We should not make up our minds before considering the evidence but after it! Ward proves that his book is obfuscation for it totally ignores the need for evidence in support of the doctrines of his sect of Christianity.
 
Today's top atheists are accused of creating a blanket condemnation of religion. They are said to refuse to admit that there is a lot to be learned from religion for they categorise religion as irrational and they refuse to admit that some religions are not that bad and others are bad. They are said to have the tendency to misrepresent religious teaching to make it look silly.
 
Ward makes all those repulsive accusations and generalisations like an ideologue.  Not all or even many atheists go that far.  And he knows it.
 
Christianity teaches that our reason has been distorted and warped since the fall of Adam and Eve which is why we are prone to sin and to refuse the happiness of a relationship with God. The fall need not have effected our reason. God then must have done a miracle to make sure that it would. CS Lewis said that we can't really know anything if our mental faculties and our reason are unreliable. Once you ditch reason you cannot use reason to argue that reason is or can be reliable! The Christians say that if our reason is caused by blind forces and a material process in the atheist Darwinian way then we cannot trust it. But we know by experience that we can. It doesn't matter how it was made or came to be - we can trust in it.
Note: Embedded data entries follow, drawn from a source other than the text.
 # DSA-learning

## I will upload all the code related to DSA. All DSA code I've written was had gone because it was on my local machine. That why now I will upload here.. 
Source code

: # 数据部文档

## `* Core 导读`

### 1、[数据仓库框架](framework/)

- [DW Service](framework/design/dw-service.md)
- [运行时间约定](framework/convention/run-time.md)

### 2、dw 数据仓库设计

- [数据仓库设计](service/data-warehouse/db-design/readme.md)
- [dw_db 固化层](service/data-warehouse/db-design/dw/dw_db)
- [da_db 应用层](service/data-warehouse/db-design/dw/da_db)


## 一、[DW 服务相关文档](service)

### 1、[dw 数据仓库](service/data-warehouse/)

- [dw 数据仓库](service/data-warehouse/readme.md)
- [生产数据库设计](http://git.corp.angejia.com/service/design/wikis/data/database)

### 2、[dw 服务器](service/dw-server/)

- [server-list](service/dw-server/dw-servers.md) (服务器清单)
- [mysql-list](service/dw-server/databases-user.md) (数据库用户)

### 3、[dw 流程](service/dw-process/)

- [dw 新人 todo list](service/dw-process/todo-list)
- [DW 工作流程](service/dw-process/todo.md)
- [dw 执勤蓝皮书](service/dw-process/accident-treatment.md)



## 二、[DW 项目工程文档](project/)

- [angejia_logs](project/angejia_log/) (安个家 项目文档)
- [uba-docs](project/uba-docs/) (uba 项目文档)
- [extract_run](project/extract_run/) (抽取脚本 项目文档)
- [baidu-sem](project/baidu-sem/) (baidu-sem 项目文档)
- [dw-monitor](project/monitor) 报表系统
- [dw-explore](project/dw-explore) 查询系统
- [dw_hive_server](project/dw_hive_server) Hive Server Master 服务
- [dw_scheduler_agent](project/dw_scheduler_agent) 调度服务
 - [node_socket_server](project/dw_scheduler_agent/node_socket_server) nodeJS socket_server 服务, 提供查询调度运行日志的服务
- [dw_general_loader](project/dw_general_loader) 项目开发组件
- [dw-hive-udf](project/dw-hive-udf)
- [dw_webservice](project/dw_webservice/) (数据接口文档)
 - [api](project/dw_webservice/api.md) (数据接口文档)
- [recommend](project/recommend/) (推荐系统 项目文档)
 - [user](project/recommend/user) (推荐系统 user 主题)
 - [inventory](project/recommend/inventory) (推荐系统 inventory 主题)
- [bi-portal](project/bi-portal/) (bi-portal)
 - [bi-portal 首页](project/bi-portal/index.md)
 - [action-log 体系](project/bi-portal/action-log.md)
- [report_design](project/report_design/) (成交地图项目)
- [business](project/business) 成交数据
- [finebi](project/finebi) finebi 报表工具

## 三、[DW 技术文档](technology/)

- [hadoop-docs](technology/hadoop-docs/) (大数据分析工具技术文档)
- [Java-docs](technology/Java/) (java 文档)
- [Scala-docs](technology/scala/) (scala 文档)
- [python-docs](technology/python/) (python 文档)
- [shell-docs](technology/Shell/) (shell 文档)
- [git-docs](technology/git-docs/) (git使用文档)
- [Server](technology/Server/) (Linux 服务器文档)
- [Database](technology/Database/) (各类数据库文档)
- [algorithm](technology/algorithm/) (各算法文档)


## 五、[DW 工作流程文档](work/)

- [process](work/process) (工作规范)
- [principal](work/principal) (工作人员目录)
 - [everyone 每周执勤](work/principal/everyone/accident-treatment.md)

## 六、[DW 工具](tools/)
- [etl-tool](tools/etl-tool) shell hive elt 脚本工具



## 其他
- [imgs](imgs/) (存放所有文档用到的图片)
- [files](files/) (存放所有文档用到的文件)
Therefore it is irrational to say we need to believe in God in order to trust our reason. Christianity undermines reason. If atheist Darwinism undermines it too then it at least is not as bad. Go for the lesser evil.
 
Ward says that people pray and go to Church not as part of a scientific experiment but to worship God (10, 11, Is Religion Irrational?). Clearly then they should be testing their religious experience all the time to make sure it's valid and not a delusion or that they are mistaking feeling for faith. So they would have to make sure they have the right disposition to worship God. Faith is a head job not a heart job. The wife can believe in her husband's integrity without feeling it. Ward has just let it slip that religionists are being irrational. Surely there is nothing wrong with worshipping God (assuming!) and treating him like an experiment?
 
On page 19 Ward states that it is accepted that it is wrong to experiment on people without their consent. Yet he believes in a God who uses even sinners in his plan against their will. God is all-powerful. Even when we sin, he has let that happen (since he is all-powerful nothing can happen without his power allowing it, nothing can happen without his permission) and intends to bring good out of the sin. Is a man who accepts such a violation of our right to choose when it is God who does the violating, any better in his heart than a man who would do it himself? Would you trust his Christianity if it rose to power?
 
Atheists object to the notion that God comes first if there is a choice between doing his will and helping people. If you can't do both you have to adore God. That doctrine is the first ingredient of extremism and intolerance. Christians will object that we have nothing to worry about because if we serve God and give him all our love we will look after his children. But that is not the point. They are saying that hypothetically people should be sacrificed for God. They harbour the evil under all the seeming virtue.
 
Ward, though a theologian, misrepresents faith in God in order to dodge atheist criticisms. For example on page 25 of his Is Religion Irrational? we encounter the surprising statement that we do not worship God to tell him we think how wonderful he is. Instead we worship him to become aware of eternity and the eternal mind of God. It seems he sees worship as an attempt to feel eternal and sense God and mentally become a bit more like the all-intelligent God. But that is not worship. Real worship is telling God how wonderful you think he is. What Ward offers is really people wanting the buzz of acting and thinking like God. How humble! Such puffing up leads to religious addiction and fanaticism. It is godless in the sense that it is using God to bolster up your own ego. It is not about God as such. Ward is trying to encourage believers to become godly for their own sakes not God's sake. He wants them to be selfish in a bad way. And if they become selfish like that then clearly they could cause a lot of trouble for all war and religious prejudice is based on egotism being fanned into flame.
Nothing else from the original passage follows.